PROBLEM REQUIREMENTS
Take every line from the material that has the word "searched" in it.

DATA FOR PROCESSING
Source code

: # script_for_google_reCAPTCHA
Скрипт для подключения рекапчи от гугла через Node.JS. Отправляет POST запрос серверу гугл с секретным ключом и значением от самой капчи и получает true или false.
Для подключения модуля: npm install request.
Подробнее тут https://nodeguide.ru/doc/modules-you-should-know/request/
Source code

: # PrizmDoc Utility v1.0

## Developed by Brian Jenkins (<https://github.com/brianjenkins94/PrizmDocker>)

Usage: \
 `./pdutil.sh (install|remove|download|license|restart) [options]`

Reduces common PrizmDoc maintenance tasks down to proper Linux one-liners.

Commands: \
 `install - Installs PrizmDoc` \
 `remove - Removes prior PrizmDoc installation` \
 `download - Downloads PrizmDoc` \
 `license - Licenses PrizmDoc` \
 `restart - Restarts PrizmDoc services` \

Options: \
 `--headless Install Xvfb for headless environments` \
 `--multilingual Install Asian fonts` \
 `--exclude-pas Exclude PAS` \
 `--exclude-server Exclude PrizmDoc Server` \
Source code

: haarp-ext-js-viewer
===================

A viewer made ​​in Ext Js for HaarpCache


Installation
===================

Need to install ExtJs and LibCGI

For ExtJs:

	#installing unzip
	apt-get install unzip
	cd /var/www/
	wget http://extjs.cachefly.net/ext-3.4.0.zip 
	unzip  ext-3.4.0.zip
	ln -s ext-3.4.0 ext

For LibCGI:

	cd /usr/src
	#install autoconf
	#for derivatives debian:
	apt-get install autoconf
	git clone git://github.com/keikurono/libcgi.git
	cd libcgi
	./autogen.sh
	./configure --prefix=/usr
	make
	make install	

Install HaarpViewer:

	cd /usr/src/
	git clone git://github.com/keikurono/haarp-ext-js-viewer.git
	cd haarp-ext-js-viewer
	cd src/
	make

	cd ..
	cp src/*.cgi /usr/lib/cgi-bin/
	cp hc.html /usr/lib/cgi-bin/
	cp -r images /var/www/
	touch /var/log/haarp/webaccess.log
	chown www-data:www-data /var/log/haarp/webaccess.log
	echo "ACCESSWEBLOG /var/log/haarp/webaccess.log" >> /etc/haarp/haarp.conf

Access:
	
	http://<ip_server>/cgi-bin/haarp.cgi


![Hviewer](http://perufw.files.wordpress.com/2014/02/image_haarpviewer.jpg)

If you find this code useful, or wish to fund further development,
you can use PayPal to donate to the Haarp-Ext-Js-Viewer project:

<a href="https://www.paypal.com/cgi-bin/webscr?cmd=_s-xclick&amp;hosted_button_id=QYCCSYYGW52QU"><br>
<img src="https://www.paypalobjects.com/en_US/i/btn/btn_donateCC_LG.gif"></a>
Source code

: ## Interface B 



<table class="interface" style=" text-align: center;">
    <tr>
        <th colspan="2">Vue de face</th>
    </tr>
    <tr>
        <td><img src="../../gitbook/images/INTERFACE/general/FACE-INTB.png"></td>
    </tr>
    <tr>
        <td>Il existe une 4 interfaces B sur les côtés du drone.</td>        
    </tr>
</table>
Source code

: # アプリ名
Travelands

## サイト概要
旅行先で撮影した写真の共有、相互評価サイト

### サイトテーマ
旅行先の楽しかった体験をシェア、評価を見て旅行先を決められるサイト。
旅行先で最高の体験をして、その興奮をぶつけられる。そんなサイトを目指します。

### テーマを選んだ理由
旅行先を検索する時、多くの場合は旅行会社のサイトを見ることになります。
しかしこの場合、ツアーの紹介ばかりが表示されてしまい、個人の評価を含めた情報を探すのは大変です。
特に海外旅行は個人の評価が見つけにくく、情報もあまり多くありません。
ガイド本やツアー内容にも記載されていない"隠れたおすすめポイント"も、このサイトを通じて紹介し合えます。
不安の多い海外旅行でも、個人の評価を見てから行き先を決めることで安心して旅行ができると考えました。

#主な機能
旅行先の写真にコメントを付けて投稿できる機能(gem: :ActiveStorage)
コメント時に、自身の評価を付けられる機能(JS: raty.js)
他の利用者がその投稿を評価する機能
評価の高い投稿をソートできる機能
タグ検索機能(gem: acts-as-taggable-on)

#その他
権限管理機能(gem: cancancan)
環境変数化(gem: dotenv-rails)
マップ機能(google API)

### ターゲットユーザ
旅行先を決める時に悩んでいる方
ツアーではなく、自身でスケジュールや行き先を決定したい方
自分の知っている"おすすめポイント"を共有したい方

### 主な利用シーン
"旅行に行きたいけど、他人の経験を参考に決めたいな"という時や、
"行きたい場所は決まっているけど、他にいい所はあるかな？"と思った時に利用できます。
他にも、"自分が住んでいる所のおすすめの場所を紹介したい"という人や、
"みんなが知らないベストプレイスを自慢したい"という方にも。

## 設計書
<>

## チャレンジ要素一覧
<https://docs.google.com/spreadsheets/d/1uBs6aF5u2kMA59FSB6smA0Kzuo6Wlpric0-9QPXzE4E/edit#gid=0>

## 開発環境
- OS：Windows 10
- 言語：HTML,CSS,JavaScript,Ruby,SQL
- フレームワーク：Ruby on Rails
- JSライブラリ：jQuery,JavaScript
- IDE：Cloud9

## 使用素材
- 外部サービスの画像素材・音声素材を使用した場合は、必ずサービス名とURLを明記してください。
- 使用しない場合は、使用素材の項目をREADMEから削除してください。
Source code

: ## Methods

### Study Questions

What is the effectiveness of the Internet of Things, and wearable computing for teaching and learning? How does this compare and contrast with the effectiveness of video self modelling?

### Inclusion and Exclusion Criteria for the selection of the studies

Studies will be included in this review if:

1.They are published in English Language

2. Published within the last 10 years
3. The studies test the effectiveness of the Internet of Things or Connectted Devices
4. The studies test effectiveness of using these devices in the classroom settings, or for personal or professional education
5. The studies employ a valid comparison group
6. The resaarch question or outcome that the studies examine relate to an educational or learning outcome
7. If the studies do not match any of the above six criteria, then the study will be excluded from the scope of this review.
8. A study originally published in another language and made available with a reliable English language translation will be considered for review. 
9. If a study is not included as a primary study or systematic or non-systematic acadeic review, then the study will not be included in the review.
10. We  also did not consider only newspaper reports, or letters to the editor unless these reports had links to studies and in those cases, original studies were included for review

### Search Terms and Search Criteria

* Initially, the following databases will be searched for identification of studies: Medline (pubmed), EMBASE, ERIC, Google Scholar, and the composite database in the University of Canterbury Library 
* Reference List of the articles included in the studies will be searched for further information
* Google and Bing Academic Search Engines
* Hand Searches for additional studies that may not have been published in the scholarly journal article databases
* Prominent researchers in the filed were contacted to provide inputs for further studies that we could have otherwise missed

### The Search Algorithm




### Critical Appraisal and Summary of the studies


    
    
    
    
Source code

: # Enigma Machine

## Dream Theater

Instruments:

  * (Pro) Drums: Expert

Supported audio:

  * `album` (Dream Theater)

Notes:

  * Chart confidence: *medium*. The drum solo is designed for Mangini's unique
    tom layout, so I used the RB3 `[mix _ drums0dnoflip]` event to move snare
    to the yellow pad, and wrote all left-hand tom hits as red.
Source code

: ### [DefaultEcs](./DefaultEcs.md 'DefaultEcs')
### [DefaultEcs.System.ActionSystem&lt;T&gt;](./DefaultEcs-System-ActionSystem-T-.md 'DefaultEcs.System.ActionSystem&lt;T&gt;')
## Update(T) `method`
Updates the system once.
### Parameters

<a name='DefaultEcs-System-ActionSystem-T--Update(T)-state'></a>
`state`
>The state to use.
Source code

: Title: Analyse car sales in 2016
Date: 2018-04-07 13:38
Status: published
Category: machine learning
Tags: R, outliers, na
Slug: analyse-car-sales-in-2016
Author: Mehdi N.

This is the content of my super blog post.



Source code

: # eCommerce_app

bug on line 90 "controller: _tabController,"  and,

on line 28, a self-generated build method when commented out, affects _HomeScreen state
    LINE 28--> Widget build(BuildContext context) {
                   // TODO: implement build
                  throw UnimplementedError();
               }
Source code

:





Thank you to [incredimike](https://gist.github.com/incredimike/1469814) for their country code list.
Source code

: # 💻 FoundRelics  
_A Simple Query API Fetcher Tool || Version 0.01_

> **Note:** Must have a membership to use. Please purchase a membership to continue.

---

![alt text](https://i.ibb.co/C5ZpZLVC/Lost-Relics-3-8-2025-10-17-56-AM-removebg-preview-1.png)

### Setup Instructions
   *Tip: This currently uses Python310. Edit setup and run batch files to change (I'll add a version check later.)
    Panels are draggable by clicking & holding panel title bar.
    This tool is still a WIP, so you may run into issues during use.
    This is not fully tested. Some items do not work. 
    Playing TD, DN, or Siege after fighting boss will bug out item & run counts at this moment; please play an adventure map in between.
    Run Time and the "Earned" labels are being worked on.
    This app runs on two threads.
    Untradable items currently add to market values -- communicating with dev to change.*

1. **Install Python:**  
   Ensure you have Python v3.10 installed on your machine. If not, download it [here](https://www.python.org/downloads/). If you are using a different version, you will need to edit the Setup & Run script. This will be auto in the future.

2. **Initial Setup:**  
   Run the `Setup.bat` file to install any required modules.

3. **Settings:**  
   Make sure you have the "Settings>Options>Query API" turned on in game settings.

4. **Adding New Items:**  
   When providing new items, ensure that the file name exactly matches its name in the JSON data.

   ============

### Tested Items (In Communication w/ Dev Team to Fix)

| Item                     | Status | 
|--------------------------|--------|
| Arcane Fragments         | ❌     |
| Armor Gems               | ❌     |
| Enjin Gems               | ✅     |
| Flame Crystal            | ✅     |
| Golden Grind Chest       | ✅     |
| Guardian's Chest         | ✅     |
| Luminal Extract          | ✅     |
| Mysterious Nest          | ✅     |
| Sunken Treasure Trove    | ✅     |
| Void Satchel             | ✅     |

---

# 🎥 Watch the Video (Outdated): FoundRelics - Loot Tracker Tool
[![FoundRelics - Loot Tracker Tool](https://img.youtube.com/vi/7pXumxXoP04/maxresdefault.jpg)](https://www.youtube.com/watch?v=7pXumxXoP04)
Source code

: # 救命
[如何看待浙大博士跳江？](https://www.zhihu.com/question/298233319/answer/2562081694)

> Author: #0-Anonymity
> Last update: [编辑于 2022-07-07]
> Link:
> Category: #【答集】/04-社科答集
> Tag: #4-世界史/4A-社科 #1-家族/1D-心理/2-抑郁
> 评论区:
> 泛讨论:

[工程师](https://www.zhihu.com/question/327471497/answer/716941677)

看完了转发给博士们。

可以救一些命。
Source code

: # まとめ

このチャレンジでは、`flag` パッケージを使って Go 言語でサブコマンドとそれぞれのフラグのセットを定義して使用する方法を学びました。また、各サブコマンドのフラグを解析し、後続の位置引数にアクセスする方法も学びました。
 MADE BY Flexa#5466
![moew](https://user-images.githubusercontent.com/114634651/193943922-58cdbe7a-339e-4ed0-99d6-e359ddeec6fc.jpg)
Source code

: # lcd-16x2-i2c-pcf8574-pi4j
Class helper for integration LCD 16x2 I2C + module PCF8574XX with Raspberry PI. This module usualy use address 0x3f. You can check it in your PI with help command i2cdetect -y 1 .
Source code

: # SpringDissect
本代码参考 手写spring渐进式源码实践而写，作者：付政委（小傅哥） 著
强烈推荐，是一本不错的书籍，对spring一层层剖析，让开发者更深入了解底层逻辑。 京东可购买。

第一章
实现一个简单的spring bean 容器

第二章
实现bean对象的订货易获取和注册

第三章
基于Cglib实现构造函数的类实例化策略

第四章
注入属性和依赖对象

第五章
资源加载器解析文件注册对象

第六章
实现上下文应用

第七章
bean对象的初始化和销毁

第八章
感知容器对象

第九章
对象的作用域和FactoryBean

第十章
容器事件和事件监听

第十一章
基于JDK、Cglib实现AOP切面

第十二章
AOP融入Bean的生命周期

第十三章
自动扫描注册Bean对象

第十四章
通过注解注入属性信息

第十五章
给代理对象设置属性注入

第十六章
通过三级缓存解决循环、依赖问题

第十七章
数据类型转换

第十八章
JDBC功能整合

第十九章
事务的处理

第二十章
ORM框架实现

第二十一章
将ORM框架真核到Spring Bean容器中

OUTPUT BELOW
* Initially, the following databases will be searched for identification of studies: Medline (pubmed), EMBASE, ERIC, Google Scholar, and the composite database in the University of Canterbury Library 
* Reference List of the articles included in the studies will be searched for further information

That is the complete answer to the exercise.